(Data excerpts begins)

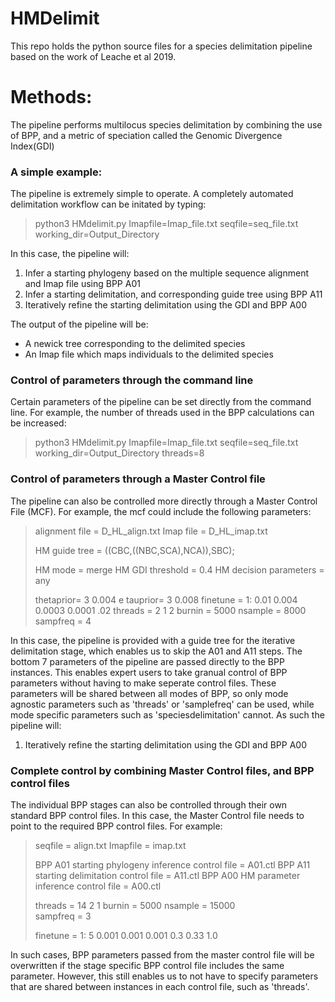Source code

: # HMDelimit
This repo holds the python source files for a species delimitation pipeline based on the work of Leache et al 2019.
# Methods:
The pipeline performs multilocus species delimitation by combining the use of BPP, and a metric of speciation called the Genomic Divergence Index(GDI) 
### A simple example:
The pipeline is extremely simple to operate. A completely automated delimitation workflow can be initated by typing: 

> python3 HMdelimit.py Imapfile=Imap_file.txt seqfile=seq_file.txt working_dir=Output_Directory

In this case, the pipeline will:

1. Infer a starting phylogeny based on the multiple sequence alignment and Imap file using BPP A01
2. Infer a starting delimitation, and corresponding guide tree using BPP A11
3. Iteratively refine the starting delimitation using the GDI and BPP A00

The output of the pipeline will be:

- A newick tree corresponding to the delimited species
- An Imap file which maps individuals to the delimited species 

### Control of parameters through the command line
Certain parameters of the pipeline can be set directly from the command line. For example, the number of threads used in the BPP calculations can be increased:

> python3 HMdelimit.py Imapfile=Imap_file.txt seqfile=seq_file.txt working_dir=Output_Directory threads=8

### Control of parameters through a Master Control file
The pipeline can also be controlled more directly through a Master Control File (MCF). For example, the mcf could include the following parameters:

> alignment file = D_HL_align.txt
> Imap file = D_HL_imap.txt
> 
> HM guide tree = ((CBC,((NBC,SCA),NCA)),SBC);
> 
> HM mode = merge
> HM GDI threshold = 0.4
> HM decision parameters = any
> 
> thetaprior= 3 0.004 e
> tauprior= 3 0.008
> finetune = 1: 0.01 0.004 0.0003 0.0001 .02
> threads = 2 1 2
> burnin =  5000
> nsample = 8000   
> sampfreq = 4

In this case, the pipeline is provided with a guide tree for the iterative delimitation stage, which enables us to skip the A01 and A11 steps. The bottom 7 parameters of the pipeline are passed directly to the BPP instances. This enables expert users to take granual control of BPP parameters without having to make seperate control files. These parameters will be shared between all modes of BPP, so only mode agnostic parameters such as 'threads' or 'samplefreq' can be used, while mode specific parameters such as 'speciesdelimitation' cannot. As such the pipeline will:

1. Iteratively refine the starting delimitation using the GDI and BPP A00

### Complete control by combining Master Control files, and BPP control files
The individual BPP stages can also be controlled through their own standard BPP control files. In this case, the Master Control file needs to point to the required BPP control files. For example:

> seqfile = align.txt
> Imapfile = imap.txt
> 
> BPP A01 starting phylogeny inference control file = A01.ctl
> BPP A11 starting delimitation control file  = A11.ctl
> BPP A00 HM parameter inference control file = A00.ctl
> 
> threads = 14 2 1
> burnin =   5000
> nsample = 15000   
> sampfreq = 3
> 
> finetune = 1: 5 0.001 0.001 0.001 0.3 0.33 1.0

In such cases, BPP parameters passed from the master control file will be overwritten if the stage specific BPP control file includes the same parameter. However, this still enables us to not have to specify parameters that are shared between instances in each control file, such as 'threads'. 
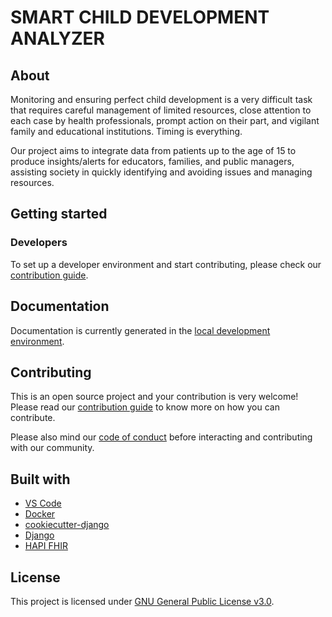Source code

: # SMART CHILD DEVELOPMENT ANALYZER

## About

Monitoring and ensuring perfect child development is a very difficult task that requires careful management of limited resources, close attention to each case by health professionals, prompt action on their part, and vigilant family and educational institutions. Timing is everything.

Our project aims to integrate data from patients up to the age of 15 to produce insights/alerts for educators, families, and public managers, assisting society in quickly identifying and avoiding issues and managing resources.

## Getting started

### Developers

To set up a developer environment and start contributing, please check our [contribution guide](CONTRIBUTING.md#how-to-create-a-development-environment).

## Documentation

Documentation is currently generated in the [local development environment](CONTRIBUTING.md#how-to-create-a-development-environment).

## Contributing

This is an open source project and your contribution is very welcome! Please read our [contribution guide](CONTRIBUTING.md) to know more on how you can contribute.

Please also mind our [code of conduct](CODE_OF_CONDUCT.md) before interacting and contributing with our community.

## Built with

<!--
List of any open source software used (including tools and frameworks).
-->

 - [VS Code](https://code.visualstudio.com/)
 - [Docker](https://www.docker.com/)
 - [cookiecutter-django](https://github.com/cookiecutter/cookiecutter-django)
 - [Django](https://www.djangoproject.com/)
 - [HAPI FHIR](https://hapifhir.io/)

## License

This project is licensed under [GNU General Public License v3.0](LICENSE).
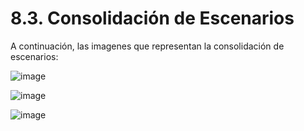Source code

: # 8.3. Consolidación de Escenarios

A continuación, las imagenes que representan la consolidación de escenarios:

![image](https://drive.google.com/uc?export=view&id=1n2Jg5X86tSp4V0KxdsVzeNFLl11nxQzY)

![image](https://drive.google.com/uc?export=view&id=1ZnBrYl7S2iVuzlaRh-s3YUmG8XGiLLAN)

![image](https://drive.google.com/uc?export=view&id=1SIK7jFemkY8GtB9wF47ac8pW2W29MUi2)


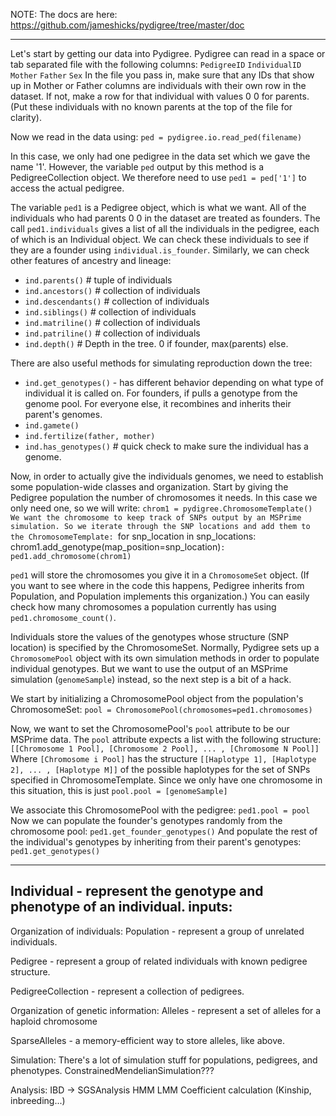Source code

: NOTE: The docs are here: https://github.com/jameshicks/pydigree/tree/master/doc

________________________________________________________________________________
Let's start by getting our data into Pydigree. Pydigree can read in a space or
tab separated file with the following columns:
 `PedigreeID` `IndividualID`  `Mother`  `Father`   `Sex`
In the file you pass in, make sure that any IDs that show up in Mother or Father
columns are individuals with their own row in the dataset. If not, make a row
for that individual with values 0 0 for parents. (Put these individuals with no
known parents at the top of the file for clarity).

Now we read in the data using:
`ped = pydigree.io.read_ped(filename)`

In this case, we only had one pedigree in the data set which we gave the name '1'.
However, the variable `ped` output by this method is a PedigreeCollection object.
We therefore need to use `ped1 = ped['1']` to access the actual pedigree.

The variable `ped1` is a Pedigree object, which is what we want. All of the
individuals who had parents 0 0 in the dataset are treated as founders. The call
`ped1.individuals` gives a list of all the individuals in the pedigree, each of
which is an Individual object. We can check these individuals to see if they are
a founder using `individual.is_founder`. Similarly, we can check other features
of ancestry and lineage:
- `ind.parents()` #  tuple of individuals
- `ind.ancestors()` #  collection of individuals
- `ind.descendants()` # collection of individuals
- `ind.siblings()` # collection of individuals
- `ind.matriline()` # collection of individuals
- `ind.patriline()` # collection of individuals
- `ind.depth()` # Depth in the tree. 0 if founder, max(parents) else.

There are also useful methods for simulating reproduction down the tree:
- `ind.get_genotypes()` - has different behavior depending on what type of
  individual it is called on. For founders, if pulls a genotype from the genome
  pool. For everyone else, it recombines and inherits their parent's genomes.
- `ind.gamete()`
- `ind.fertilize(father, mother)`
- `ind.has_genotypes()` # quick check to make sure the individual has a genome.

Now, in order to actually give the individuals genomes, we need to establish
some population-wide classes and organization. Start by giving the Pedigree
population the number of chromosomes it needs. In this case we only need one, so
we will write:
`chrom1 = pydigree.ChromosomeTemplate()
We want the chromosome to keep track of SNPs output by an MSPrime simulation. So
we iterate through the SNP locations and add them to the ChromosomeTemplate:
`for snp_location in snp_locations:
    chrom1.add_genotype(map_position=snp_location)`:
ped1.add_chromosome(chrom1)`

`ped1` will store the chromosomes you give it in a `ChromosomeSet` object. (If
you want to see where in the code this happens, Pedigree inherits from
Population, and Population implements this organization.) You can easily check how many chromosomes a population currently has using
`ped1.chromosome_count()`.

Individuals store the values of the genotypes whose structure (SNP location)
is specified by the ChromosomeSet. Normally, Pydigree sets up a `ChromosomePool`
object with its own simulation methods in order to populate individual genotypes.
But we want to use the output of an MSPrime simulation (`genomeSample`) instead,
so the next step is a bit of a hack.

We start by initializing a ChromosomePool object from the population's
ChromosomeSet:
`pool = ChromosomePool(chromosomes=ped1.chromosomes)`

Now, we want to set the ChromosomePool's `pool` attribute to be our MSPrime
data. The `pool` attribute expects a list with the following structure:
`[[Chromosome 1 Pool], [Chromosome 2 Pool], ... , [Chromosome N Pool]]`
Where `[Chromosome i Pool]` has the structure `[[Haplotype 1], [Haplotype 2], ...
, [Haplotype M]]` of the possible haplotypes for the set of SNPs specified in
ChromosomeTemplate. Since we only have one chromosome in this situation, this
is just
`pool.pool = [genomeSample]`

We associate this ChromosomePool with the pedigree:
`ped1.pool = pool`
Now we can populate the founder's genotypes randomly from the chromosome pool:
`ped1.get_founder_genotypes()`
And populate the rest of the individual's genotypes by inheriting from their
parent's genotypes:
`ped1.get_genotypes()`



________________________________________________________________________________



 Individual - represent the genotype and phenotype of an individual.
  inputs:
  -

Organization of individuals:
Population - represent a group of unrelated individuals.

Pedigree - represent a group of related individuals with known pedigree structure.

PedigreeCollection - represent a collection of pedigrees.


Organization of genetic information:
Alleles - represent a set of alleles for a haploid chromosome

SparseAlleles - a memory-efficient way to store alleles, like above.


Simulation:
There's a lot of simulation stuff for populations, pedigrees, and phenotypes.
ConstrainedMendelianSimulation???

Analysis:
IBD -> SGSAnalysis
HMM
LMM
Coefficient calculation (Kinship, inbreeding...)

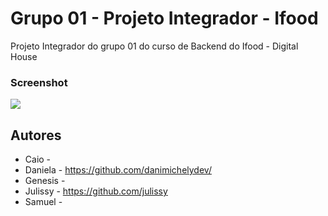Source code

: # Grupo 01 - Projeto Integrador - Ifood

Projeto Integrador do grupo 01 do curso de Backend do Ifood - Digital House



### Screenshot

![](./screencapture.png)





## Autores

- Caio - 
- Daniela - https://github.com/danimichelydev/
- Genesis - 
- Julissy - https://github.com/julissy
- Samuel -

(Data excerpts ends)
(Data excerpts begins)

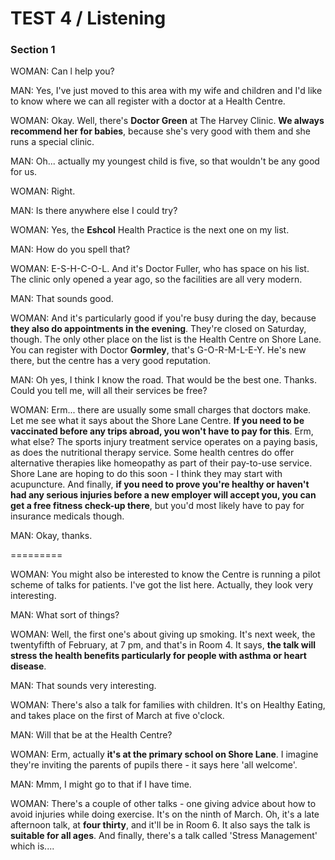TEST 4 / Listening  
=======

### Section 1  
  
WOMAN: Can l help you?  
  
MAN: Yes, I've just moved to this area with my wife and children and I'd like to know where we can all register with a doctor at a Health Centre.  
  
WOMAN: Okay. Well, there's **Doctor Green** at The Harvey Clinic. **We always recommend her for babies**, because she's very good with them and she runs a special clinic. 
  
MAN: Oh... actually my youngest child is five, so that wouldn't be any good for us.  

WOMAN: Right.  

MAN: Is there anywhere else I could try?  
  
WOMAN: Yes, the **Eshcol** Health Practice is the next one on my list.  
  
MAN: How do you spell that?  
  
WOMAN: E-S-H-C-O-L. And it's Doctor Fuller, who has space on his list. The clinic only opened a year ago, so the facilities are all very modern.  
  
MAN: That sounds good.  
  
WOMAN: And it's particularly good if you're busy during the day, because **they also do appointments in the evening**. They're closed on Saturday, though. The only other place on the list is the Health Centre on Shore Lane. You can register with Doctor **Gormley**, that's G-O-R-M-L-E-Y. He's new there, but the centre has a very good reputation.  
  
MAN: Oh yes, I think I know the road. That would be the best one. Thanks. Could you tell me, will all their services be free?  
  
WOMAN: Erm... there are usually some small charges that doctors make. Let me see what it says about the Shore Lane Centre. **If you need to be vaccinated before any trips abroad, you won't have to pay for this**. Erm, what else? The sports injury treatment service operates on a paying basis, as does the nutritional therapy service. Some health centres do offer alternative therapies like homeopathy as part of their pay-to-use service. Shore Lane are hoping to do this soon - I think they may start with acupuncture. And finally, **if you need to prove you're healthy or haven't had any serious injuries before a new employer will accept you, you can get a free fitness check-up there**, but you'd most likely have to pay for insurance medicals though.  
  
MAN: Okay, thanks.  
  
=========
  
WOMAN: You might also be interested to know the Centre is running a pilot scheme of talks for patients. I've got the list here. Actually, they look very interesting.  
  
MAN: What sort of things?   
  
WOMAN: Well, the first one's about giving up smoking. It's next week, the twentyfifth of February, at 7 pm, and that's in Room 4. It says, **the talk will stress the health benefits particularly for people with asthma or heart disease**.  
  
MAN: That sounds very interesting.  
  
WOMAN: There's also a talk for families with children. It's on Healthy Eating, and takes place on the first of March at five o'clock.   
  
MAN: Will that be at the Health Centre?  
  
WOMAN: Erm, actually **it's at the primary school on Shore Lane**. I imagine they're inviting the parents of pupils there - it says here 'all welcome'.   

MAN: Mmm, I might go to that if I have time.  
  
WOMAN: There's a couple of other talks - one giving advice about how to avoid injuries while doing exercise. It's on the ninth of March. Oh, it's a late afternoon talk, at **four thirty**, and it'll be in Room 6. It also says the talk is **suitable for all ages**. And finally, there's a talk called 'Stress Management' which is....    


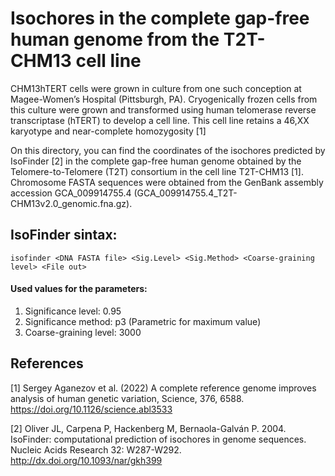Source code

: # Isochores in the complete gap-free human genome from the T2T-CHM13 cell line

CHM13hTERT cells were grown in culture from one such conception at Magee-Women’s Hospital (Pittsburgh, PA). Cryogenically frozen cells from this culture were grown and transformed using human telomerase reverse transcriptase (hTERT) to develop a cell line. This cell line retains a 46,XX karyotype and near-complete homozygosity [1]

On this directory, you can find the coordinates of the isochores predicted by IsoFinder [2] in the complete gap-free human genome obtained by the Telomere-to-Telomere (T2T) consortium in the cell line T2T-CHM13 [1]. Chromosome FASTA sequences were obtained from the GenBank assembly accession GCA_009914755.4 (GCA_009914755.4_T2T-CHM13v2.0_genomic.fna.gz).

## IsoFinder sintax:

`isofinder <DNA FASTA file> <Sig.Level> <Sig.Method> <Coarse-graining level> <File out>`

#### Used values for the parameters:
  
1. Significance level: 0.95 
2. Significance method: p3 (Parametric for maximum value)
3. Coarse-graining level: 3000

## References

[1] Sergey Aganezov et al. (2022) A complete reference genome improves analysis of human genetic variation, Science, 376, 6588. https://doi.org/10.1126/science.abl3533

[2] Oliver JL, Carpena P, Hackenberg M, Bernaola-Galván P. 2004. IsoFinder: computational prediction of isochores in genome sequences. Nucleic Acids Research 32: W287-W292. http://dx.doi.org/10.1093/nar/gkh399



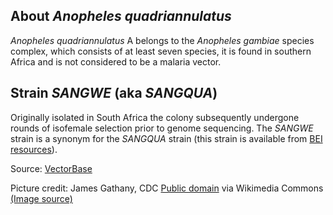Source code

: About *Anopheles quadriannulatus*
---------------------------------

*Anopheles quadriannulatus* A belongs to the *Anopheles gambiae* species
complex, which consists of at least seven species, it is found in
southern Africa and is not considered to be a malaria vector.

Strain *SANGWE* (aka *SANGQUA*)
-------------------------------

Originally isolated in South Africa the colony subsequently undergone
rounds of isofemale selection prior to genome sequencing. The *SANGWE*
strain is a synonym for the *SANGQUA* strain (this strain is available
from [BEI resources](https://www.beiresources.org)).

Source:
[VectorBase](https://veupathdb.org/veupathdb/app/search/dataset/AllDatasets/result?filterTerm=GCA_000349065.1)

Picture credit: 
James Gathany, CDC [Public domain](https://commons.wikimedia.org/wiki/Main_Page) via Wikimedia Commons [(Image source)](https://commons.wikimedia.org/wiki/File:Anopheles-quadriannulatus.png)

(Data excerpts ends)
(Data excerpts begins)

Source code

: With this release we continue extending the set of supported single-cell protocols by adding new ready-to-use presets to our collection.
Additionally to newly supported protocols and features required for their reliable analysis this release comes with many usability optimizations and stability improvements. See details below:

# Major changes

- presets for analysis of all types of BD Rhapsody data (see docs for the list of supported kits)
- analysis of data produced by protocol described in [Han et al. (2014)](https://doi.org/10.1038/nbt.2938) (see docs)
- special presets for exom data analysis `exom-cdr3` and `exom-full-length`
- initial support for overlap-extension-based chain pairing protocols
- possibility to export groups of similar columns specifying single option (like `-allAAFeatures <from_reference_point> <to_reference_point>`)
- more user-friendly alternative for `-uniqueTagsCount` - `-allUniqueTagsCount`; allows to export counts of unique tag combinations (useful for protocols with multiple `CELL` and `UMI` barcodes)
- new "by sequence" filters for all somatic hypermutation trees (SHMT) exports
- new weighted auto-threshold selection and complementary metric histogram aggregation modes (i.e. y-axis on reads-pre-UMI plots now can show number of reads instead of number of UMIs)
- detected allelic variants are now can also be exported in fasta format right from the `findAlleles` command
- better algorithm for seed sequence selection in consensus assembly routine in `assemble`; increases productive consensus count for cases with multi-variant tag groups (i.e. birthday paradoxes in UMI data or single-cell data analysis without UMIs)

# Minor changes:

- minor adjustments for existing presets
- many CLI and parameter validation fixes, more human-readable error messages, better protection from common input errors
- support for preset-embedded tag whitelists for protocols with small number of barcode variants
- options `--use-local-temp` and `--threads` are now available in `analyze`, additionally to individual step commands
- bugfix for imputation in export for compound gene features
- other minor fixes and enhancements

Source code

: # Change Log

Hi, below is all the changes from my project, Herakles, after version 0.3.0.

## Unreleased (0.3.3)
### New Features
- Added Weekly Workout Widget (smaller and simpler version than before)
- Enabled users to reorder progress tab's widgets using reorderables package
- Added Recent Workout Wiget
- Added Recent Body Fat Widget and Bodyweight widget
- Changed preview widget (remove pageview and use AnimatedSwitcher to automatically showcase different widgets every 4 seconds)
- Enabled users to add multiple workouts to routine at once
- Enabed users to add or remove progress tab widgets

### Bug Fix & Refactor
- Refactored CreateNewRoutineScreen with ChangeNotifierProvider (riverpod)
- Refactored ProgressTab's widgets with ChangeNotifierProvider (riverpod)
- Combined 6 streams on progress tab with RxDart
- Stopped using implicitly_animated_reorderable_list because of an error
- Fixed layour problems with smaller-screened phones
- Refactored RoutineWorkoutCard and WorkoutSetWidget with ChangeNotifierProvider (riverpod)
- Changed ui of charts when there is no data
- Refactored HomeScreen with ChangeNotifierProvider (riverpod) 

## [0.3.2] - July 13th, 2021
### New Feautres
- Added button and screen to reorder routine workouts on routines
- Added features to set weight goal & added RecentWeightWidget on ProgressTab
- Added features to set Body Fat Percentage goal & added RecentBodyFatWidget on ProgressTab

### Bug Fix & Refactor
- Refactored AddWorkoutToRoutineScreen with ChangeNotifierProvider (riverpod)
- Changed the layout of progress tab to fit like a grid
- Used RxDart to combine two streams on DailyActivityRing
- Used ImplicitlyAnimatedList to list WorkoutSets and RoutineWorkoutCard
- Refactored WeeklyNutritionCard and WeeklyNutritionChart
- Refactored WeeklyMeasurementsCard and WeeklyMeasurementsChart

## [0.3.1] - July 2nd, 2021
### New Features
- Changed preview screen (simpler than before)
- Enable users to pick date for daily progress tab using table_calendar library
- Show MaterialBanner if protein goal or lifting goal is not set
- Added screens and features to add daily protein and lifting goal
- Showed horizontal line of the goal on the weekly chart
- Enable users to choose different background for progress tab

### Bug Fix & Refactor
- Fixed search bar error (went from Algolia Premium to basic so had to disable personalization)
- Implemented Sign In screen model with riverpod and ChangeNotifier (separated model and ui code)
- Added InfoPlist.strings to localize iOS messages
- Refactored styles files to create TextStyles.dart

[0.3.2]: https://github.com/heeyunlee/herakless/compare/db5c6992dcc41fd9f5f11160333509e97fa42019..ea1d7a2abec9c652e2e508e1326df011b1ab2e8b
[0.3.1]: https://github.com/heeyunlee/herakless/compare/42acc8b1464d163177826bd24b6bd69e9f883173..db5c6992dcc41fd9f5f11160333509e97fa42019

(Data excerpts ends)

Check each line above for "Significance" and give the number of lines that match, nothing more.

- Task result
2